The details of a Job node present in the workflow.

Fields

  • JobRuns – An array of JobRun objects.

    The information for the job runs represented by the job node.

CrawlerNodeDetails Structure

The details of a Crawler node present in the workflow.

Fields

  • Crawls – An array of Crawl objects.

    A list of crawls represented by the crawl node.

TriggerNodeDetails Structure

The details of a Trigger node present in the workflow.

Fields

  • Trigger – A Trigger object.

    The information of the trigger represented by the trigger node.

Crawl Structure

The details of a crawl in the workflow.

Fields

  • State – UTF-8 string (valid values: RUNNING | SUCCEEDED | CANCELLED | FAILED).

    The state of the crawler.

  • StartedOn – Timestamp.

    The date and time on which the crawl started.

  • CompletedOn – Timestamp.

    The date and time on which the crawl completed.

  • ErrorMessage – Description string, not more than 2048 bytes long, matching the URI address multi-line string pattern.

    The error message associated with the crawl.

  • LogGroup – UTF-8 string, not less than 1 or more than 512 bytes long, matching the Log group string pattern.

    The log group associated with the crawl.

  • LogStream – UTF-8 string, not less than 1 or more than 512 bytes long, matching the Log-stream string pattern.

    The log stream associated with the crawl.

Node Structure

A node represents an AWS Glue component like Trigger, Job etc. which is part of a workflow.

Fields

  • Type – UTF-8 string (valid values: CRAWLER | JOB | TRIGGER).

    The type of AWS Glue component represented by the node.

  • Name – UTF-8 string, not less than 1 or more than 255 bytes long, matching the Single-line string pattern.

    The name of the AWS Glue component represented by the node.

  • UniqueId – UTF-8 string, not less than 1 or more than 255 bytes long, matching the Single-line string pattern.

    The unique Id assigned to the node within the workflow.

  • TriggerDetails – A TriggerNodeDetails object.

    Details of the Trigger when the node represents a Trigger.

  • JobDetails – A JobNodeDetails object.

    Details of the Job when the node represents a Job.

  • CrawlerDetails – A CrawlerNodeDetails object.

    Details of the crawler when the node represents a crawler.

Edge Structure

An edge represents a directed connection between two AWS Glue components which are part of the workflow the edge belongs to.

Fields

  • SourceId – UTF-8 string, not less than 1 or more than 255 bytes long, matching the Single-line string pattern.

    The unique of the node within the workflow where the edge starts.

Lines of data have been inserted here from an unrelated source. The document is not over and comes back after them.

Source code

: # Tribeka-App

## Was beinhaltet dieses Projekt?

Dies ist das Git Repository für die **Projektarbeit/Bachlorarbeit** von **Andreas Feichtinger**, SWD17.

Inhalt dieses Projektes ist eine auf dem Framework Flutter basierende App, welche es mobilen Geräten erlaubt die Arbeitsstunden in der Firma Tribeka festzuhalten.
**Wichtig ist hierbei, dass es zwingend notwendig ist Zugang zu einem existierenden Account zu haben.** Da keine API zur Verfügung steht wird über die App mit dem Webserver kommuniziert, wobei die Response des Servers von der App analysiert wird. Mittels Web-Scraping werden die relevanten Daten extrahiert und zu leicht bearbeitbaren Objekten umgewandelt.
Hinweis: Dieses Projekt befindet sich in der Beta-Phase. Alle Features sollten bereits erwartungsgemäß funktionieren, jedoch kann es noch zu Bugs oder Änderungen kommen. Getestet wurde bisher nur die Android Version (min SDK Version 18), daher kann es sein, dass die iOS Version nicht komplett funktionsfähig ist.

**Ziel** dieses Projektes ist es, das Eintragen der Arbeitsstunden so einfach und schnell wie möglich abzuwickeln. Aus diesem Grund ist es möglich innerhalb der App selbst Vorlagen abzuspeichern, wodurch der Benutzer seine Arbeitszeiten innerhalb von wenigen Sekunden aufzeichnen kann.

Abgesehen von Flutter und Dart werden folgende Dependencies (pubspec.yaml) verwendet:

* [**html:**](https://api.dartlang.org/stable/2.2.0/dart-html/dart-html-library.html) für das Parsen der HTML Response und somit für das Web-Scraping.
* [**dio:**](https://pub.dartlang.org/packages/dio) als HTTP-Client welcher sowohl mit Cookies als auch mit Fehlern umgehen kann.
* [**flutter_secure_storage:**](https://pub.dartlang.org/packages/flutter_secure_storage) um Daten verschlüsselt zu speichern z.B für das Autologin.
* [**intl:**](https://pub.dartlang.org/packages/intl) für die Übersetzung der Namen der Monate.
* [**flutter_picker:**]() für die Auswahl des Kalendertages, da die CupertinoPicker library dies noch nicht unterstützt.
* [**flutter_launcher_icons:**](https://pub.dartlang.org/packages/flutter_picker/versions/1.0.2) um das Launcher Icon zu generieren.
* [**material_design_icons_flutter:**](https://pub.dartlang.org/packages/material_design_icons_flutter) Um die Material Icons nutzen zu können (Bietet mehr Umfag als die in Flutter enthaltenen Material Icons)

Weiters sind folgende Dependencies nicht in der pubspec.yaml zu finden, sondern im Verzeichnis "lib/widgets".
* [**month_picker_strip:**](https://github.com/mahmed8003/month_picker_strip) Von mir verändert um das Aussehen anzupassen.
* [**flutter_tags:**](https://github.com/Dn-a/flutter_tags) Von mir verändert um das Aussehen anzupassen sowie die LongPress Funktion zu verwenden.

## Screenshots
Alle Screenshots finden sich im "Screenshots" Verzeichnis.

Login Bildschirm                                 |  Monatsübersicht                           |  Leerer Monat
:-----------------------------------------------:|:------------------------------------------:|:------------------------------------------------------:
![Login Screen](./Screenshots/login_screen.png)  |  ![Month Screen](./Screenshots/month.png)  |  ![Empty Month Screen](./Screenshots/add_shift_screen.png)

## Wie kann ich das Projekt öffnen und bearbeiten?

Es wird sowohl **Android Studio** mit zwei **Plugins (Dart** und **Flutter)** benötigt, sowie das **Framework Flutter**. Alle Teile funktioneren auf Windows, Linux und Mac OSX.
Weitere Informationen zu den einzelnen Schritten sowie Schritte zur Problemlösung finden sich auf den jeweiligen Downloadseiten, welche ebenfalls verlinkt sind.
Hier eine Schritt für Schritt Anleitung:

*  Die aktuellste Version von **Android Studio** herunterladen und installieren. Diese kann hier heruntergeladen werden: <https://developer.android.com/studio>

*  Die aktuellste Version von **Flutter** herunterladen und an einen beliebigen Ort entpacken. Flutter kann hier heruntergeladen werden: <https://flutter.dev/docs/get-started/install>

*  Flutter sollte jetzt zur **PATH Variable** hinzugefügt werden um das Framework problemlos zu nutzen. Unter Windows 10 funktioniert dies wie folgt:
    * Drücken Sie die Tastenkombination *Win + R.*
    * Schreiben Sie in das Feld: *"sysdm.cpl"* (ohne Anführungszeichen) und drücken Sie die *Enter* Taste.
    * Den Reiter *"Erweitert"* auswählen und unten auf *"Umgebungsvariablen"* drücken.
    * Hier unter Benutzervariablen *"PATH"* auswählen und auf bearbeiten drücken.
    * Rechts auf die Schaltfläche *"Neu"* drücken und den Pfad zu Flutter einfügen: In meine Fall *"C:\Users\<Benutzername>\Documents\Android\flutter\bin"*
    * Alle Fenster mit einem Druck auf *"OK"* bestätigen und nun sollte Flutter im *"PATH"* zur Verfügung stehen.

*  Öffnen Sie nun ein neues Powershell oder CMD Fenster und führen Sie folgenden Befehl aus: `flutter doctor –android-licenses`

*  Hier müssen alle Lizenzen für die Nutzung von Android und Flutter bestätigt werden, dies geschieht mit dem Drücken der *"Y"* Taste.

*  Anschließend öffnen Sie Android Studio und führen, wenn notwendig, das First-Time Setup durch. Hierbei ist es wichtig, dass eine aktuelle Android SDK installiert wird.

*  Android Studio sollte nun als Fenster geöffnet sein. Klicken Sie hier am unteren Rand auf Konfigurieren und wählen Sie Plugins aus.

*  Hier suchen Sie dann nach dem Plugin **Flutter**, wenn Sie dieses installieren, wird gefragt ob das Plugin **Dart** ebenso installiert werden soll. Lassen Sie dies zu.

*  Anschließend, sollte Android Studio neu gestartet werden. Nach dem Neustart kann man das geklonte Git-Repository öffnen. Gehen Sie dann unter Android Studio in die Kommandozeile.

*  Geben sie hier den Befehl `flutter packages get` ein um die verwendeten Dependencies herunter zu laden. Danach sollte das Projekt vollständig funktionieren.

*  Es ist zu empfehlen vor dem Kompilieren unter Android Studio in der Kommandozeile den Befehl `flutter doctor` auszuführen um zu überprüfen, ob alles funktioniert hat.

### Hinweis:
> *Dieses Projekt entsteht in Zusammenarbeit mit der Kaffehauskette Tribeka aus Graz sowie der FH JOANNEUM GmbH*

  • DestinationId – UTF-8 string, not less than 1 or more than 255 bytes long, matching the Single-line string pattern.

    The unique of the node within the workflow where the edge ends.

WorkflowGraph Structure

A workflow graph represents the complete workflow containing all the AWS Glue components present in the workflow and all the directed connections between them.

Fields

  • Nodes – An array of Node objects.

    A list of the the AWS Glue components belong to the workflow represented as nodes.

  • Edges – An array of Edge objects.

    A list of all the directed connections between the nodes belonging to the workflow.

WorkflowRun Structure

A workflow run is an execution of a workflow providing all the runtime information.

Fields

  • Name – UTF-8 string, not less than 1 or more than 255 bytes long, matching the Single-line string pattern.

    Name of the workflow which was executed.

  • WorkflowRunId – UTF-8 string, not less than 1 or more than 255 bytes long, matching the Single-line string pattern.

    The ID of this workflow run.

  • WorkflowRunProperties – A map array of key-value pairs.

    Each key is a UTF-8 string, not less than 1 or more than 255 bytes long, matching the Single-line string pattern.

    Each value is a UTF-8 string.

    The workflow run properties which were set during the run.

  • StartedOn – Timestamp.

    The date and time when the workflow run was started.

  • CompletedOn – Timestamp.

    The date and time when the workflow run completed.

  • Status – UTF-8 string (valid values: RUNNING | COMPLETED).

    The status of the workflow run.

  • Statistics – A WorkflowRunStatistics object.

    The statistics of the run.

  • Graph – A WorkflowGraph object.

    The graph representing all the AWS Glue components that belong to the workflow as nodes and directed connections between them as edges.

WorkflowRunStatistics Structure

Workflow run statistics provides statistics about the workflow run.

Fields

  • TotalActions – Number (integer).

    Total number of Actions in the workflow run.

  • TimeoutActions – Number (integer).

    Total number of Actions which timed out.

  • FailedActions – Number (integer).

    Total number of Actions which have failed.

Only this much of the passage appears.